El FIIE 2026 pondrá sobre la mesa el desafío educativo de conectar el colegio con la universidad

¿Por qué tantos estudiantes llegan a la universidad sin las competencias necesarias? Para los actores del sistema educativo, la respuesta está en la desconexión que Bolivia arrastra entre colegio y universidad. Daniel Pozo Rocha, director del colegio Saint Andrew’s, y Sandra Mejía, vicepresidenta de la Asociación de Colegios Privados, coinciden en que una reforma educativa debe ser un proceso integral que elimine esta brecha formativa.
Ese será uno de los debates centrales del VII Foro Internacional de Innovación Educativa (FIIE 2026).
El evento, impulsado por la Universidad Privada Franz Tamayo (Unifranz), se celebrará este 8 y 9 de julio en Santa Cruz con la presencia de delegaciones de 11 países. En un año en el que se habla de una reforma educativa en el país, el encuentro se perfila como el escenario de articulación más ambicioso del país para rediseñar el futuro pedagógico.
Se abordará cuatro ejes esenciales: Políticas Públicas, Tecnologías Emergentes, Arquitecturas Flexibles y Ecosistemas de Cooperación.
Romper el aislamiento entre el colegio y la universidad
Pozo Rocha enfatiza que la preparación para el entorno superior comienza desde las aulas escolares.
«La educación no puede entenderse por etapas aisladas. Lo que hoy necesitan las universidades comienza a construirse desde el colegio», afirma Pozo. Destaca la urgencia de implementar el eje de «arquitecturas flexibles» para atender ritmos diversos de aprendizaje mediante el pensamiento crítico y la práctica.

Por su parte, Sandra Mejía apunta directamente a las bases estructurales del sistema boliviano, sugiriendo que cualquier intento de modernización exige cambios normativos profundos.
«Considero que el cambio debe empezar desde la revisión de la Ley Avelino Siñani-Elizardo Pérez, porque actualmente el sistema no está respondiendo plenamente a las necesidades de formación de los estudiantes», asevera.
Cuatro ejes para una hoja de ruta nacional
El FIIE 2026 se articula en cuatro ejes: políticas públicas para la transformación educativa; innovación, investigación y tecnologías emergentes; competencias, empleabilidad y arquitecturas flexibles de aprendizaje; y ecosistemas globales de cooperación y producción de conocimiento.
Estos ejes dialogan directamente con las preocupaciones de los colegios. Pozo destaca que Bolivia puede aprender de experiencias internacionales, pero también aportar desde el compromiso de sus maestros, la participación de las familias y el talento de sus estudiantes.
«La innovación no depende únicamente del presupuesto; depende principalmente de la visión, del compromiso y de la voluntad de mejorar continuamente», señala.
Tecnología y competencias para el siglo XXI
El debate del FIIE 2026 llega en un momento de disrupción digital. Ambos expertos coinciden en que la inteligencia artificial y las tecnologías emergentes deben incluirse formalmente desde la secundaria.
Según Mejía, es vital «formar desde temprano en el uso responsable, ético y útil de estas herramientas» para evitar distorsiones en la etapa universitaria.

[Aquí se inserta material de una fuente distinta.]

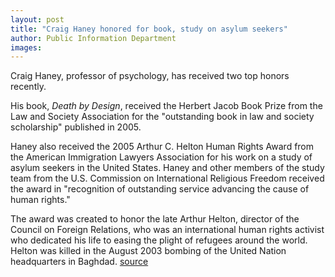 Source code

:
 ```yaml
---
layout: post
title: "Craig Haney honored for book, study on asylum seekers"
author: Public Information Department
images:
---
```


Craig Haney, professor of psychology, has received two top honors recently.

His book, _Death by Design_, received the Herbert Jacob Book Prize from the Law and Society Association for the "outstanding book in law and society scholarship" published in 2005.

Haney also received the 2005 Arthur C. Helton Human Rights Award from the American Immigration Lawyers Association for his work on a study of asylum seekers in the United States. Haney and other members of the study team from the U.S. Commission on International Religious Freedom received the award in "recognition of outstanding service advancing the cause of human rights."

The award was created to honor the late Arthur Helton, director of the Council on Foreign Relations, who was an international human rights activist who dedicated his life to easing the plight of refugees around the world. Helton was killed in the August 2003 bombing of the United Nation headquarters in Baghdad.
[source](http://www1.ucsc.edu/currents/05-06/05-22/haney.asp "Permalink to haney")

Asimismo, se propone sustituir el viejo esquema de memorización por una orientación especializada previa al bachillerato. Colegios locales ya pilotan divisiones por áreas (exactas, salud y humanidades) para que el estudiante reconozca sus habilidades antes de elegir un pregrado.
Más allá de las aulas: formar para el país
El verdadero valor del FIIE 2026 estará en el impacto en las nuevas generaciones. Frente a la coyuntura social y política que atraviesa Bolivia, la educación se redefine como un pilar de estabilidad y progreso.

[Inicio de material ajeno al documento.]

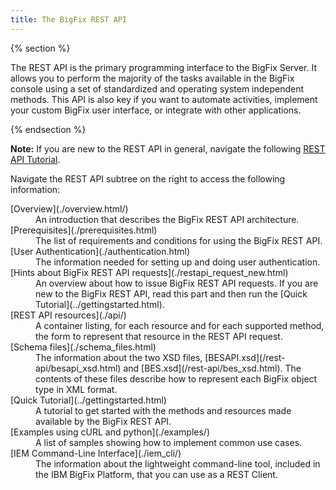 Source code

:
 ```yaml
---
title: The BigFix REST API
---
```


{% section %}

The REST API is the primary programming interface to the BigFix Server. It allows you to perform the majority of the tasks available in the BigFix console using a set of standardized and operating system independent methods.
This API is also key if you want to automate activities, implement your custom BigFix user interface, or integrate with other applications.

{% endsection %}

**Note:** If you are new to the REST API in general, navigate the following [REST API Tutorial](http://www.restapitutorial.com/ ).

Navigate the REST API subtree on the right to access the following information: 

<dl>
  <dt>[Overview](./overview.html/)</dt>
  <dd>An introduction that describes the BigFix REST API architecture.</dd>
  
  <dt>[Prerequisites](./prerequisites.html)</dt>
  <dd>The list of requirements and conditions for using the BigFix REST API.</dd>

  <dt>[User Authentication](./authentication.html)</dt>
  <dd>The information needed for setting up and doing user authentication.</dd>
  
  <dt>[Hints about BigFix REST API requests](./restapi_request_new.html)</dt>
  <dd>An overview about how to issue BigFix REST API requests. If you are new to the BigFix REST API, read this part and then run the [Quick Tutorial](../gettingstarted.html).</dd>

  <dt>[REST API resources](./api/)</dt>
  <dd>A container listing, for each resource and for each supported method, the form to represent that resource in the REST API request.</dd>
    
  <dt>[Schema files](./schema_files.html)</dt>
  <dd>The information about the two XSD files, [BESAPI.xsd](/rest-api/besapi_xsd.html) and [BES.xsd](/rest-api/bes_xsd.html). The contents of these files describe how to represent each BigFix object type in XML format.</dd>
  
  <dt>[Quick Tutorial](../gettingstarted.html)</dt>
  <dd>A tutorial to get started with the methods and resources made available by the BigFix REST API.</dd>
    
  <dt>[Examples using cURL and python](./examples/)</dt>
  <dd>A list of samples showing how to implement common use cases.</dd>
  
  <dt>[IEM Command-Line Interface](./iem_cli/)</dt>
  <dd>The information about the lightweight command-line tool, included in the IBM BigFix Platform, that you can use as a REST Client.</dd>
  
</dl>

«Necesitamos jóvenes que no sean simplemente uno más del montón, sino nuevos líderes con criterio, responsabilidad y compromiso», concluye Mejía.

La expectativa colectiva es que la ruta hacia el 2030 asegure calidad equitativa, ya que, como sentencia Pozo: «El verdadero éxito de una reforma educativa no se mide por los documentos que produce, sino por la vida de los estudiantes que logra transformar».
En ese sentido, el FIIE 2026 no es solo un evento académico, sino una plataforma para construir una hoja de ruta nacional hacia 2030. Una hoja de ruta donde colegio y universidad dejen de caminar por separado y comiencen a formar, juntos, a los ciudadanos y profesionales que Bolivia necesita.